## WORK INSTRUCTIONS
Write out each line of the entries exactly, starting at the first and finishing with the line that contains "#### Practice Questions".

## INFORMATION PROVIDED
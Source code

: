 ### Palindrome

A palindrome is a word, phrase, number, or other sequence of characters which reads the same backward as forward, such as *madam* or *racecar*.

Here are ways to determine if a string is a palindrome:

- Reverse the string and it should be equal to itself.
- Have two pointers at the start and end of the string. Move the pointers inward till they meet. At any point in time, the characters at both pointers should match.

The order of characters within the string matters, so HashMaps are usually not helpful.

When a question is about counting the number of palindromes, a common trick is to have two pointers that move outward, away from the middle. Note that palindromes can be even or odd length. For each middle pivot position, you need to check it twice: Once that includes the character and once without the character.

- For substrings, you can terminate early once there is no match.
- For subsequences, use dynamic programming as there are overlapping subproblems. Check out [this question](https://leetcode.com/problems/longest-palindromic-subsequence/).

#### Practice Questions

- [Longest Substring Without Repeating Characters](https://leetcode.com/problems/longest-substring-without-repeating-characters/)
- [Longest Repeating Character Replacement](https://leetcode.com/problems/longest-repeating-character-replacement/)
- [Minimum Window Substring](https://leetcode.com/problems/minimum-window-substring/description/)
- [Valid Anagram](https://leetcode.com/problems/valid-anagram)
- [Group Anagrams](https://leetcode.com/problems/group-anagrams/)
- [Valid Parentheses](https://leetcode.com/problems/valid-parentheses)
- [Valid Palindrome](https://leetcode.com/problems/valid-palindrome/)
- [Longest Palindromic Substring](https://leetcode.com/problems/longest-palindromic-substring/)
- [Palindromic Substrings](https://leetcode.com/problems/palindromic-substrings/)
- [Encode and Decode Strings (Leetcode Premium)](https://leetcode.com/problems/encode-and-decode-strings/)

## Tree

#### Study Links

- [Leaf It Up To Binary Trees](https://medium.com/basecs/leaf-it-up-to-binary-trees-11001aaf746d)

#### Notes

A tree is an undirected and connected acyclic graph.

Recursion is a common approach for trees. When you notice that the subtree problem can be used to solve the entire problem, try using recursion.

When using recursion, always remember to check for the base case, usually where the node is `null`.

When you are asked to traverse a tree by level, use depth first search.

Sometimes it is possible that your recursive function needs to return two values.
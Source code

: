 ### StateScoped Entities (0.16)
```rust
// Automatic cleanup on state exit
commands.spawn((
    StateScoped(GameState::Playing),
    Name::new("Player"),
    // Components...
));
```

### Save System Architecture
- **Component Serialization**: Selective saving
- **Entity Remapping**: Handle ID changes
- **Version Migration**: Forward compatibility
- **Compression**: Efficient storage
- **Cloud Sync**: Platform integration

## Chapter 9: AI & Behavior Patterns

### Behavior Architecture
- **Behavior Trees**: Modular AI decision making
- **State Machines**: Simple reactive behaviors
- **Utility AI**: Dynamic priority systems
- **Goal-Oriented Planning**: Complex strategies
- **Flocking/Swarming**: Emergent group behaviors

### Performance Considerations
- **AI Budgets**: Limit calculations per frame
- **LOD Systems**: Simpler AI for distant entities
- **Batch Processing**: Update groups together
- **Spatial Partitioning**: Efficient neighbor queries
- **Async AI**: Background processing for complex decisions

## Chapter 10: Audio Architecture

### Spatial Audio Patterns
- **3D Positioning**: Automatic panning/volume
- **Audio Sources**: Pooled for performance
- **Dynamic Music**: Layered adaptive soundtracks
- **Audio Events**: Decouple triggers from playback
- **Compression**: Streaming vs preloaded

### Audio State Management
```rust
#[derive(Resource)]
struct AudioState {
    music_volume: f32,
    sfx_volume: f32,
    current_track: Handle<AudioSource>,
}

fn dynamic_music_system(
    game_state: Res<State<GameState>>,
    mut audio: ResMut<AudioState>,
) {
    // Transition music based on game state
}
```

## SOLUTION TO THE EXERCISE
Source code

: ### Palindrome

A palindrome is a word, phrase, number, or other sequence of characters which reads the same backward as forward, such as *madam* or *racecar*.

Here are ways to determine if a string is a palindrome:

- Reverse the string and it should be equal to itself.
- Have two pointers at the start and end of the string. Move the pointers inward till they meet. At any point in time, the characters at both pointers should match.

The order of characters within the string matters, so HashMaps are usually not helpful.

When a question is about counting the number of palindromes, a common trick is to have two pointers that move outward, away from the middle. Note that palindromes can be even or odd length. For each middle pivot position, you need to check it twice: Once that includes the character and once without the character.

- For substrings, you can terminate early once there is no match.
- For subsequences, use dynamic programming as there are overlapping subproblems. Check out [this question](https://leetcode.com/problems/longest-palindromic-subsequence/).

#### Practice Questions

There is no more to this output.